--- Task ---
Both the line with "SWOT analýza. *100" and the line with "MOYER, Bill. The" in the records below must appear in the output, along with every line between them, exactly and with nothing added.

--- Source data ---
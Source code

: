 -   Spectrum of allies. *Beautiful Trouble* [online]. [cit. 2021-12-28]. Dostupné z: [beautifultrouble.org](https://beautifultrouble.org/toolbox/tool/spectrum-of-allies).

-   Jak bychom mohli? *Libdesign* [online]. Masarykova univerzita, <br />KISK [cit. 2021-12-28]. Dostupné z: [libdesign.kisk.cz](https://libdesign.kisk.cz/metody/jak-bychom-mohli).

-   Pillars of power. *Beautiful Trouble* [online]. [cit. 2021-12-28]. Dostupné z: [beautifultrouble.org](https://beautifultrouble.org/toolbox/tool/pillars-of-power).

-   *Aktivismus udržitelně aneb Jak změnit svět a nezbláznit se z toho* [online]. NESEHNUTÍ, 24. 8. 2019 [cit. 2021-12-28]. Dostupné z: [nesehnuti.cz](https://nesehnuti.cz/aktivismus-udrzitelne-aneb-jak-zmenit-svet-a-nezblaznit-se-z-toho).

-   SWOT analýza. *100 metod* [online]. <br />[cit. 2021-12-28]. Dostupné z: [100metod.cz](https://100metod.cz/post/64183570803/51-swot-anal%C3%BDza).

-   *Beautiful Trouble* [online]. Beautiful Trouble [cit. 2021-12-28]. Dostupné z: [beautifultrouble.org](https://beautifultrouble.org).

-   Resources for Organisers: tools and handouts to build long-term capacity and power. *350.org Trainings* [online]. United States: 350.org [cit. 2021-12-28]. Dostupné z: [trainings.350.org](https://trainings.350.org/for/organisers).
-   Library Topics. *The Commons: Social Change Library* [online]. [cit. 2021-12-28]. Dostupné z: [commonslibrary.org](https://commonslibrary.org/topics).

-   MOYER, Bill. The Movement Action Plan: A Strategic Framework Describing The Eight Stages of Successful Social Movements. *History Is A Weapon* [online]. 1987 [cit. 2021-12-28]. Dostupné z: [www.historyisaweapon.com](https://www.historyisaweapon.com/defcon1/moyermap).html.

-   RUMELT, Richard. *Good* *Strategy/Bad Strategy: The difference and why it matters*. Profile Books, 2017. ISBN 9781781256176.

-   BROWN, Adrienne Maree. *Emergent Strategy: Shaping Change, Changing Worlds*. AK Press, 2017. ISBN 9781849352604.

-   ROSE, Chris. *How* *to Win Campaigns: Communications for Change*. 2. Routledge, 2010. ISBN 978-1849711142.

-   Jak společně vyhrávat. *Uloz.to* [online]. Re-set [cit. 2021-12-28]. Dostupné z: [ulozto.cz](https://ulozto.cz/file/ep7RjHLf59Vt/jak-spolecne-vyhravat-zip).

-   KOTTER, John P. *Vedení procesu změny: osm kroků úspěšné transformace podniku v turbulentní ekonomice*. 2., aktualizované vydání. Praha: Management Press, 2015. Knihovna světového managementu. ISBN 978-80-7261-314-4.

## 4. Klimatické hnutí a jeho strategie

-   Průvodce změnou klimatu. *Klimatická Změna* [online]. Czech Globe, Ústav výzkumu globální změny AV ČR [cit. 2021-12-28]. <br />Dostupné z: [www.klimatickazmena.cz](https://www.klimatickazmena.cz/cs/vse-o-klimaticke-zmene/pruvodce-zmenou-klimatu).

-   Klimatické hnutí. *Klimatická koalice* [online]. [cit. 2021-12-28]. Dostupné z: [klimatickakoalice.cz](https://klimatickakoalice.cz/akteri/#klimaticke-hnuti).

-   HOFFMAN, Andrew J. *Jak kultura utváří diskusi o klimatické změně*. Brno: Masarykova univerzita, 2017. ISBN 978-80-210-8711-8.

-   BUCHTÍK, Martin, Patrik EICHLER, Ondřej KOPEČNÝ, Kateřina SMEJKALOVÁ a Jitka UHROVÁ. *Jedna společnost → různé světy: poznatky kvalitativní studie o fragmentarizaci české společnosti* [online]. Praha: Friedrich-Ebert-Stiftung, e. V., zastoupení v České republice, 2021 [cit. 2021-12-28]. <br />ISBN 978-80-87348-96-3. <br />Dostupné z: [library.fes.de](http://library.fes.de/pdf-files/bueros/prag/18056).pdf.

--- Output ---
-   SWOT analýza. *100 metod* [online]. <br />[cit. 2021-12-28]. Dostupné z: [100metod.cz](https://100metod.cz/post/64183570803/51-swot-anal%C3%BDza).

-   *Beautiful Trouble* [online]. Beautiful Trouble [cit. 2021-12-28]. Dostupné z: [beautifultrouble.org](https://beautifultrouble.org).

-   Resources for Organisers: tools and handouts to build long-term capacity and power. *350.org Trainings* [online]. United States: 350.org [cit. 2021-12-28]. Dostupné z: [trainings.350.org](https://trainings.350.org/for/organisers).
-   Library Topics. *The Commons: Social Change Library* [online]. [cit. 2021-12-28]. Dostupné z: [commonslibrary.org](https://commonslibrary.org/topics).

-   MOYER, Bill. The Movement Action Plan: A Strategic Framework Describing The Eight Stages of Successful Social Movements. *History Is A Weapon* [online]. 1987 [cit. 2021-12-28]. Dostupné z: [www.historyisaweapon.com](https://www.historyisaweapon.com/defcon1/moyermap).html.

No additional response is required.